En un primer momento, tal vez percibimos la vulnerabilidad sentida como un estado circunstancial y de pérdida de control transitorio que padecerían algunos grupos o personas por su fragilidad o por estar peor dotados. En medio de la desgracia, nos tranquilizaba pensar que con nuestro poder científico-tecnológico pronto recuperaríamos el control y con ello la sensación de pertenecer a una civilización casi invulnerable. Pero sospecho que un segundo impulso nos está conduciendo a reconocer la vulnerabilidad no tanto como realidad pasajera que afecta a algunos vulnerados, sino como una realidad sustantiva común de todos los seres humanos y que, por circunstancias agravantes, se vuelve más intensa para algunos.

Emplear el poder científico-técnico forma parte de lo más genuinamente humano, a condición de que este empeño no opaque las verdades fundamentales de la existencia. Sin quitar ni un ápice de valor al progreso, me atrevo a decir que, por ejemplo, la acción portentosa de la biotecnología logrando vacunas contra el coronavirus en tiempo récord, más que ser celebrada como una victoria apabullante sobre la vulnerabilidad constitutiva (que no lo es), debería ser vivida como un trampolín para ahondar más en los fundamentos de nuestra común humanidad herida por la finitud y la culpabilidad, y también en los vínculos que nos unen con los demás seres humanos, así como con la naturaleza no humana.

Lu Tolstova
Más que dar pábulo al miedo o al afán de controlarlo todo, necesitamos reconocer cuán radicalmente vulnerable es el ser humano en cuanto «cuerpo singular abierto a la herida (vulnus), siempre inminente y ligada a la contingencia (…) Irremediablemente entreabierto a la herida y a la cura, el vulnerable está por completo en la tensión de esa alternativa» (A. Cavarero). Hans Jonas describió la vulnerabilidad como el atributo de todos los seres vivos que pueden morir, experimentado de manera especial por los seres humanos que pueden causar sufrimiento y dolor a otros seres y son capaces de vivir conscientemente su responsabilidad hacia sus congéneres del presente y hacia las generaciones futuras. Esa conciencia está en el origen de la subjetividad personal y en el desencadenamiento de toda respuesta ética solidaria.

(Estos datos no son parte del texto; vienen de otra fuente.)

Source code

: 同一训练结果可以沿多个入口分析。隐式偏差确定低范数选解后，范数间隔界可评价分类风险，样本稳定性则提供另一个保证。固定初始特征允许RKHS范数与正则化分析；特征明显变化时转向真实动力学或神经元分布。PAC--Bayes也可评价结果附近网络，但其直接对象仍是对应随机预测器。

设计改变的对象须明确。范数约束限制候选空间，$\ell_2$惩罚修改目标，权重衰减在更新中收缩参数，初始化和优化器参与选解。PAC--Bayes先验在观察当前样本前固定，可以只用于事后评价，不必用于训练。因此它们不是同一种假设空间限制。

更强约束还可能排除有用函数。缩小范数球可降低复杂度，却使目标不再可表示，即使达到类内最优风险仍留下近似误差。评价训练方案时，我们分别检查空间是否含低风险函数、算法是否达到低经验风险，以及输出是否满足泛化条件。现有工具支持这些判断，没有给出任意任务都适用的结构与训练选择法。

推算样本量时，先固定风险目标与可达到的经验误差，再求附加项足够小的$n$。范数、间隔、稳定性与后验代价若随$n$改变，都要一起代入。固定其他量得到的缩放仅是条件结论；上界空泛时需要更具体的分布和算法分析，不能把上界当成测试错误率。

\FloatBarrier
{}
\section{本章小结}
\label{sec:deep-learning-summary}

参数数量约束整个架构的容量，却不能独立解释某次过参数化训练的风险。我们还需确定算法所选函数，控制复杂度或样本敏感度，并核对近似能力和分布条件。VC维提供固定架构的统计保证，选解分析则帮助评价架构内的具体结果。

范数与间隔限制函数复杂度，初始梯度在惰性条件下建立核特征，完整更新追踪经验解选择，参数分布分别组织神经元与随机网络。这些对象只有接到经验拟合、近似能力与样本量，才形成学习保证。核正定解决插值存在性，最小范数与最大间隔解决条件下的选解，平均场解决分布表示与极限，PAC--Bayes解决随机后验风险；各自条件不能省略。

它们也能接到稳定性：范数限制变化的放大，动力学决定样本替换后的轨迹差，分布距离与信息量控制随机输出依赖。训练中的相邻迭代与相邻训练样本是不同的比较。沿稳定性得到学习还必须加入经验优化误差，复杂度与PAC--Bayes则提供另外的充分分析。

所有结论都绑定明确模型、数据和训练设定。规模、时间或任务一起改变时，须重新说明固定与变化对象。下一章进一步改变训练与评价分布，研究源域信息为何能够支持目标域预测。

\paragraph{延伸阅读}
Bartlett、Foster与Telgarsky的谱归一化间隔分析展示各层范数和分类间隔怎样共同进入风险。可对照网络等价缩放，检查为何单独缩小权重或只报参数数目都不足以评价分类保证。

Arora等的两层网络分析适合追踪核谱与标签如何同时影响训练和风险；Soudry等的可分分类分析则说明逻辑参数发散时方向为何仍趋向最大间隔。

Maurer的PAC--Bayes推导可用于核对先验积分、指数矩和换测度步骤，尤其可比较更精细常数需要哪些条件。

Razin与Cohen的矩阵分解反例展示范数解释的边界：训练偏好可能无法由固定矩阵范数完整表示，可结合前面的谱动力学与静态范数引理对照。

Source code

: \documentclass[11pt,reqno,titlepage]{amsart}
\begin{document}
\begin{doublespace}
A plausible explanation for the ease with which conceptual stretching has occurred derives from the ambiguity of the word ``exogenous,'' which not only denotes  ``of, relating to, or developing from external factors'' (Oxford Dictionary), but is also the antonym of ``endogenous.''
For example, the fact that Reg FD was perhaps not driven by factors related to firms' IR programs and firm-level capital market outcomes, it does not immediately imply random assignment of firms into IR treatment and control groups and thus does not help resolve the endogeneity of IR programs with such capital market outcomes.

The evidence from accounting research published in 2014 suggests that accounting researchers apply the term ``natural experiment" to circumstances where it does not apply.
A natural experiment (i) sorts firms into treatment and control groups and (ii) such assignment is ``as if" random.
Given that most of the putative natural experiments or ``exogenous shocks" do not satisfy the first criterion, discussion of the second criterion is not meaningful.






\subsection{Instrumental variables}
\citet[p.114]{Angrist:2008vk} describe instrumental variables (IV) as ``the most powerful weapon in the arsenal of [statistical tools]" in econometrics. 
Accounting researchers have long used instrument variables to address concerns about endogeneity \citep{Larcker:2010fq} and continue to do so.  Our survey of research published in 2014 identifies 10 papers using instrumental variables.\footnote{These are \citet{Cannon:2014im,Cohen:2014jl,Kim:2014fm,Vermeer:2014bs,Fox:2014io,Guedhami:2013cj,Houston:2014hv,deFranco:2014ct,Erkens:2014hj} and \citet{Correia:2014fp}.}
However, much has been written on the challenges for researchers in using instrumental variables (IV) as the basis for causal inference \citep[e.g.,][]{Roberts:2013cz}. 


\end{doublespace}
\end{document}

Pues bien, en Navidad celebramos que Dios se hizo plenamente humano con «un cuerpo entreabierto a la herida y a la cura», y así venció el poder de la muerte que tenía atrapado al ser humano. El ser que por su naturaleza es no-vulnerable se ha hecho vulnerable para salvarnos. En el misterio de la encarnación la omnipotencia divina utiliza su poder de amor para hacerse vulnerable viniendo en carne humana y haciéndose uno de tantos. Sin rehuir las profundidades de la vulnerabilidad, el amor llega al extremo y alcanza su plenitud. «Sus heridas nos han curado» (1 Pe 2,24, cf. Is 53,5).

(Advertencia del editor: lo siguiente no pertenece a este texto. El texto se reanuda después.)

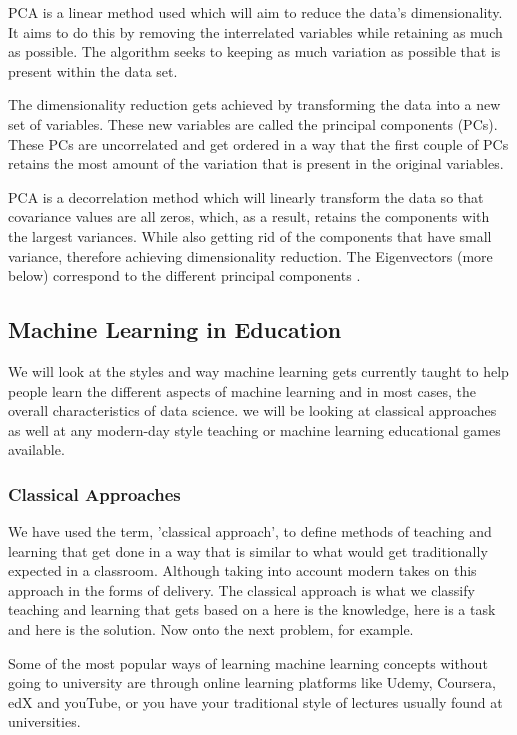 		PCA is a linear method used which will aim to reduce the data's dimensionality. It aims to do this by removing the interrelated variables while retaining as much as possible. The algorithm seeks to keeping as much variation as possible that is present within the data set.
		
		The dimensionality reduction gets achieved by transforming the data into a new set of variables. These new variables are called the principal components (PCs). These PCs are uncorrelated and get ordered in a way that the first couple of PCs retains the most amount of the variation that is present in the original variables.
		
		PCA is a decorrelation method which will linearly transform the data so that covariance values are all zeros, which, as a result, retains the components with the largest variances. While also getting rid of the components that have small variance, therefore achieving dimensionality reduction. The Eigenvectors (more below) correspond to the different principal components \cite{jason_lectures_PCA}. 
	
	\subsection{Machine Learning in Education}
		\label{seb_sec:ml_in_learning}
	
	We will look at the styles and way machine learning gets currently taught to help people learn the different aspects of machine learning and in most cases, the overall characteristics of data science. we will be looking at classical approaches as well at any modern-day style teaching or machine learning educational games available. 
	
	\subsubsection{Classical Approaches}
		\label{sub_sec:classical_teach_learn}
		
		We have used the term, 'classical approach', to define methods of teaching and learning that get done in a way that is similar to what would get traditionally expected in a classroom.  Although taking into account modern takes on this approach in the forms of delivery. The classical approach is what we classify teaching and learning that gets based on a here is the knowledge, here is a task and here is the solution. Now onto the next problem, for example.
		
		Some of the most popular ways of learning machine learning concepts without going to university are through online learning platforms like Udemy, Coursera, edX and youTube, or you have your traditional style of lectures usually found at universities.
		
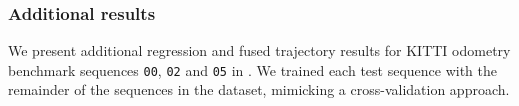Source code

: \subsubsection{Additional results}
We present  additional regression and fused trajectory results for KITTI odometry benchmark sequences \texttt{00}, \texttt{02} and \texttt{05} in . We trained each test sequence with the remainder of the sequences in the dataset, mimicking a cross-validation approach.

Así es Jesús que, cuando le llega la hora de entregar la vida, la da en un acto de amor total que se ha ido curtiendo desde el momento de nacer. Es Cristo en persona quien trae la salvación con los hechos concretos de su vida, de su pasión, muerte en cruz y resurrección; no de otra manera nos viene la salvación. Según la antigua doctrina patrística del intercambio, solo si Él se hace realmente lo que nosotros somos, podemos llegar a ser lo que Él es. Porque asume verdaderamente la condición humana (verdadero hombre) hace posible nuestra participación en su condición divina (verdadero Dios).

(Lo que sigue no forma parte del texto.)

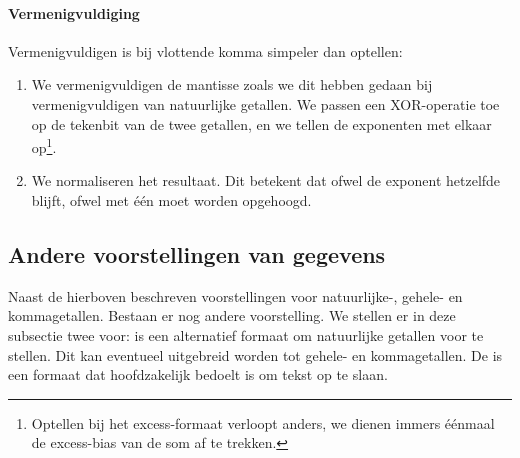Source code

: \paragraph{Vermenigvuldiging}
Vermenigvuldigen is bij vlottende komma simpeler dan optellen:
\begin{enumerate}
 \item We vermenigvuldigen de mantisse zoals we dit hebben gedaan bij vermenigvuldigen van natuurlijke getallen. We passen een XOR-operatie toe op de tekenbit van de twee getallen, en we tellen de exponenten met elkaar op\footnote{Optellen bij het excess-formaat verloopt anders, we dienen immers \'e\'enmaal de excess-bias van de som af te trekken.}.
 \item We normaliseren het resultaat. Dit betekent dat ofwel de exponent hetzelfde blijft, ofwel met \'e\'en moet worden opgehoogd.
\end{enumerate}
\subsection{Andere voorstellingen van gegevens}
\label{ss:otherRepresentations}
Naast de hierboven beschreven voorstellingen voor natuurlijke-, gehele- en kommagetallen. Bestaan er nog andere voorstelling. We stellen er in deze subsectie twee voor:  is een alternatief formaat om natuurlijke getallen voor te stellen. Dit kan eventueel uitgebreid worden tot gehele- en kommagetallen. De  is een formaat dat hoofdzakelijk bedoelt is om tekst op te slaan.
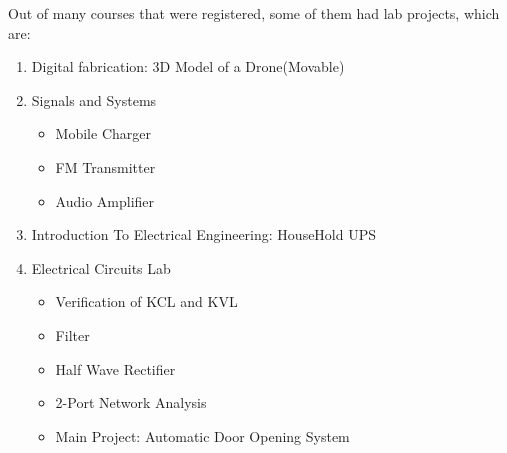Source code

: \documentclass{article}
\begin{document}
Out of many courses that were registered, some of them had lab projects, which are:
\begin{enumerate}
\item Digital fabrication: 3D Model of a Drone(Movable)
\item Signals and Systems
\begin{itemize}
\item Mobile Charger
\item FM Transmitter
\item Audio Amplifier
\end{itemize}
\item Introduction To Electrical Engineering: HouseHold UPS
\item Electrical Circuits Lab
\begin{itemize}
\item Verification of KCL and KVL
\item Filter
\item Half Wave Rectifier
\item 2-Port Network Analysis
\item Main Project: Automatic Door Opening System 
\end{itemize}
\end{enumerate}
\end{document}
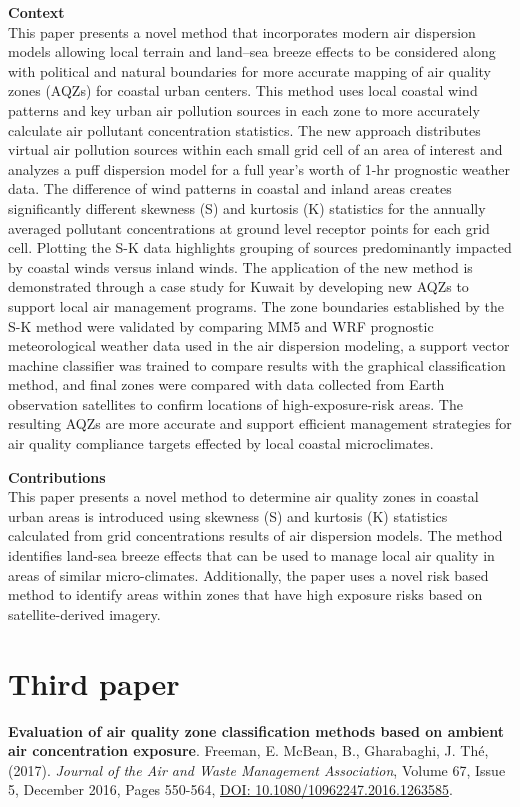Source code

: \vspace{5mm}
\noindent
\textbf{Context}\\
\noindent
This paper presents a novel method that incorporates modern air dispersion models allowing local terrain and land–sea breeze effects to be considered along with political and natural boundaries for more accurate mapping of air quality zones (AQZs) for coastal urban centers. This method uses local coastal wind patterns and key urban air pollution sources in each zone to more accurately calculate air pollutant concentration statistics. The new approach distributes virtual air pollution sources within each small grid cell of an area of interest and analyzes a puff dispersion model for a full year’s worth of 1-hr prognostic weather data. The difference of wind patterns in coastal and inland areas creates significantly different skewness (S) and kurtosis (K) statistics for the annually averaged pollutant concentrations at ground level receptor points for each grid cell. Plotting the S-K data highlights grouping of sources predominantly impacted by coastal winds versus inland winds. The application of the new method is demonstrated through a case study for Kuwait by developing new AQZs to support local air management programs. The zone boundaries established by the S-K method were validated by comparing MM5 and WRF prognostic meteorological weather data used in the air dispersion modeling, a support vector machine classifier was trained to compare results with the graphical classification method, and final zones were compared with data collected from Earth observation satellites to confirm locations of high-exposure-risk areas. The resulting AQZs are more accurate and support efficient management strategies for air quality compliance targets effected by local coastal microclimates.

\vspace{5mm}
\noindent
\textbf{Contributions}\\
\noindent
This paper presents a novel method to determine air quality zones in coastal urban areas is introduced using skewness (S) and kurtosis (K) statistics calculated from grid concentrations results of air dispersion models.  The method identifies land-sea breeze effects that can be used to manage local air quality in areas of similar micro-climates. Additionally, the paper uses a novel risk based method to identify areas within zones that have high exposure risks based on satellite-derived imagery.

\section{Third paper}
\noindent
\textbf{Evaluation of air quality zone classification methods based on ambient air concentration exposure}. Freeman, E. McBean, B., Gharabaghi, J.  Th\'e, (2017). \textit{Journal of the Air and Waste Management Association}, Volume 67, Issue 5, December 2016, Pages 550-564, \url{DOI: 10.1080/10962247.2016.1263585}.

Humanidad verdadera quiere decir participación de la vulnerabilidad como condición universal de todos los seres humanos y de la vulnerabilidad con causa en los efectos de la distribución del poder y la riqueza en la sociedad (e. g. la desigualdad en el acceso a las vacunas). Ambas dimensiones –la ontológica y la social– fueron vividas a fondo y sin reservas por Jesús de Nazaret. Nació en Belén, fuera de los muros de la ciudad, porque no les dieron a sus padres sitio en la posada; murió en la plenitud de su vida, ejecutado como los malhechores, también extra muros. Su familia experimentó en propia carne la dureza de estar en tierra extranjera y no ser acogida. Las escenas bucólicas de la mayoría de los belenes no permiten reconocer la indigencia y la intemperie que pasó aquella familia de emigrantes forzosos, que no pudieron dar a luz en condiciones de seguridad y de salubridad mínimamente decentes. El hijo de Dios pasó su vida pública recorriendo pueblos y aldeas, anunciando el Evangelio y curando a enfermos y oprimidos, sin disponer de un lugar donde reclinar la cabeza y sintiendo compasión por las multitudes cansadas y abatidas, que erraban como ovejas sin pastor. Jesús, pobre y humilde, pasó haciendo el bien (Act 10,38) y convirtió debilidad y adversidades en fuerza humanizante de amor.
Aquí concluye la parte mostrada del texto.